JuliaLang / julia

The Julia Programming Language
https://julialang.org/
MIT License
45.39k stars 5.46k forks source link

Support for PCRE DUPNAMES feature #51560

Open mgkurtz opened 11 months ago

mgkurtz commented 11 months ago

I wanted to match Markdown links of the form [text](link) or [link] using PCRE’s DUPNAMES option for duplicate group names. (See second half of the named groups PCRE pattern specification section.) In a simplified fashion my use case is

julia> link_pattern = r"(?J)\[(?<text>[^][]*)]\((?<link>[^()]*)\)|\[(?<link>[^][]*)]";

julia> m1, m2 = eachmatch(link_pattern, "[text1](link1) [link2]") |> collect
2-element Vector{RegexMatch}:
 RegexMatch("[text1](link1)", text="text1", link="link1", link=nothing)
 RegexMatch("[link2]", text=nothing, link=nothing, link="link2")

julia> m1["link"]
ERROR: no capture group named link found in regex
Stacktrace:
 [1] error(s::String)
   @ Base ./error.jl:35
 [2] getindex
   @ ./regex.jl:241 [inlined]
 [3] getindex(m::RegexMatch, name::String)
   @ Base ./regex.jl:244
 [4] top-level scope
   @ REPL[48]:1

The same happens with m2["link"]. All other group accesses, like m1["text"] or m1[2] still work.

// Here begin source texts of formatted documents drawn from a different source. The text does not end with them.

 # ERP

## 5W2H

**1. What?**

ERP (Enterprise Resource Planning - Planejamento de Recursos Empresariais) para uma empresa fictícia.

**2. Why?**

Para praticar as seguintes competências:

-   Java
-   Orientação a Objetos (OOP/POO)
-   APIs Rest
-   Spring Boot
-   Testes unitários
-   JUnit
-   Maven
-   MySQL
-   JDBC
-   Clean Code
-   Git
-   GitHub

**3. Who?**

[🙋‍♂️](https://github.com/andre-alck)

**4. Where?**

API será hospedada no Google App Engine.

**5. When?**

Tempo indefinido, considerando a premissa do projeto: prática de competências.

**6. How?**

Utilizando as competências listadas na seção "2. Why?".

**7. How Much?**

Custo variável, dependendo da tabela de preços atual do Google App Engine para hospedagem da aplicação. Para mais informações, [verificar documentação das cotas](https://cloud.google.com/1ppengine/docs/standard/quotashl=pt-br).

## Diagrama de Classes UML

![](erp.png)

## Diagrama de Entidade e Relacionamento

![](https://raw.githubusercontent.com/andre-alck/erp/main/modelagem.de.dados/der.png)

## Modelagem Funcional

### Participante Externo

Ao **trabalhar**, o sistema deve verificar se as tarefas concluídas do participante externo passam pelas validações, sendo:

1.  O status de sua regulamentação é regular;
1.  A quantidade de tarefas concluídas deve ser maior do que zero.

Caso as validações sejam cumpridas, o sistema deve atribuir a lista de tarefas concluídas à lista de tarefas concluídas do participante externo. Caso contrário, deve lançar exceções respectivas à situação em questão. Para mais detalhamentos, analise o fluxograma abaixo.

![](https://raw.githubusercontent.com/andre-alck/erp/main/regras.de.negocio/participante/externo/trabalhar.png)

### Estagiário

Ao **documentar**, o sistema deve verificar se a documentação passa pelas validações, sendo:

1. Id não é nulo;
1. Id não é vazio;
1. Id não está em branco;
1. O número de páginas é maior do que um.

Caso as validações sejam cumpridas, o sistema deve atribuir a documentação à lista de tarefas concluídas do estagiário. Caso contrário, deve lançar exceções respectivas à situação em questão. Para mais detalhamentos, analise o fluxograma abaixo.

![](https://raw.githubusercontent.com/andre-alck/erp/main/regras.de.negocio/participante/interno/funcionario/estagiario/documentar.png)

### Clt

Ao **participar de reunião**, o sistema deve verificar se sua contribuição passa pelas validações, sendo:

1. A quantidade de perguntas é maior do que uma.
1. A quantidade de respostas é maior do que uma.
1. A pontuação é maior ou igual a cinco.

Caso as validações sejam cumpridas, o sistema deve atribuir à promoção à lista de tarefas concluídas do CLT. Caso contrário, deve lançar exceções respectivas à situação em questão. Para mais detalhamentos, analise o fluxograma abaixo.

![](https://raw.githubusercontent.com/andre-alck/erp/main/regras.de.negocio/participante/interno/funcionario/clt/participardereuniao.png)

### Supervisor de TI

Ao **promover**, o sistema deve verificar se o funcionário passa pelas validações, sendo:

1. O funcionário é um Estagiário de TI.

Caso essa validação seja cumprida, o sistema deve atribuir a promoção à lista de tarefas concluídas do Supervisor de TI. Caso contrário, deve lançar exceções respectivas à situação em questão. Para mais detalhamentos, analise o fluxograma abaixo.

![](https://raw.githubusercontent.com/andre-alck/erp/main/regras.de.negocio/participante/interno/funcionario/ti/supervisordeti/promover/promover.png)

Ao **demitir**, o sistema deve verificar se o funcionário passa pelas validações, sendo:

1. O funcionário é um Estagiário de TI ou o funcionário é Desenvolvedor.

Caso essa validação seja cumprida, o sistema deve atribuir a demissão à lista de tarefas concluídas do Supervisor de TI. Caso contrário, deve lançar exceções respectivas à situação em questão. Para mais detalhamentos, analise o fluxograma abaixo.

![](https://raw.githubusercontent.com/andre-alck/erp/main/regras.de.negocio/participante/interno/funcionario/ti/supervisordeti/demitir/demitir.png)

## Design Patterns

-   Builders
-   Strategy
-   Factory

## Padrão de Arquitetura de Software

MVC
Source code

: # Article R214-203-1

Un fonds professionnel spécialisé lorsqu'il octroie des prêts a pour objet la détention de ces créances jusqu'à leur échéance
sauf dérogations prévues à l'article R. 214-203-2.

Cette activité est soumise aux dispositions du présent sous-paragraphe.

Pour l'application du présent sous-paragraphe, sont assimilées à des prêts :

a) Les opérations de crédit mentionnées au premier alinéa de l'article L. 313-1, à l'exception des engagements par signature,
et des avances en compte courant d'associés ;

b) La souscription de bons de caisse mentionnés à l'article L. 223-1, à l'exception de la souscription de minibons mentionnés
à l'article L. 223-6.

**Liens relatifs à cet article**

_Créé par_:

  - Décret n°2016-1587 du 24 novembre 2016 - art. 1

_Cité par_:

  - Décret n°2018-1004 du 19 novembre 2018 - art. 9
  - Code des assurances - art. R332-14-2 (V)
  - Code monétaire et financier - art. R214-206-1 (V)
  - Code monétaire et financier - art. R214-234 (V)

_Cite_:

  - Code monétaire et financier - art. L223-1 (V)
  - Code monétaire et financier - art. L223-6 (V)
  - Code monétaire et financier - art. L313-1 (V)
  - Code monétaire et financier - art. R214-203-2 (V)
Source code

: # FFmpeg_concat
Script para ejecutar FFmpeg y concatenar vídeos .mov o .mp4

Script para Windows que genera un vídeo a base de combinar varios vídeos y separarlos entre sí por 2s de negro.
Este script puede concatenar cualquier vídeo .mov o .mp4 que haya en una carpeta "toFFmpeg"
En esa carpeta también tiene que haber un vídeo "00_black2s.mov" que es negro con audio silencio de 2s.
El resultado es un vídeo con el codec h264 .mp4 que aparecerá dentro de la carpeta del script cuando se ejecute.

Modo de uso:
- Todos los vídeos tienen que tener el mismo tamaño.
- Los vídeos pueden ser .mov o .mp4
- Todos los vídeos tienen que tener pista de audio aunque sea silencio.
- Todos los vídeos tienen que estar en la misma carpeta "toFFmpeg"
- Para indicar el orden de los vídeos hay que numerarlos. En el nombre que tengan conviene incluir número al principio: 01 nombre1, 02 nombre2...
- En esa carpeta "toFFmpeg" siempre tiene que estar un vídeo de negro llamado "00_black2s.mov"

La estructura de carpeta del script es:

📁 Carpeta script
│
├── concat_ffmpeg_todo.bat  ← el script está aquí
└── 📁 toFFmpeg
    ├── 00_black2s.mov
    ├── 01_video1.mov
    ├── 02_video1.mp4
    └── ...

While there are other solutions for my original problem, I would still be glad, if the DUPNAMES feature were supported. At least, the error message could be more fitting. The relevant PCRE API reference section suggests, that m["link"] should be something(m[2], m[3], Some(nothing)) for a match mof link_pattern.

ViralBShah commented 11 months ago

Perhaps @StefanKarpinski may be the right person to ping here.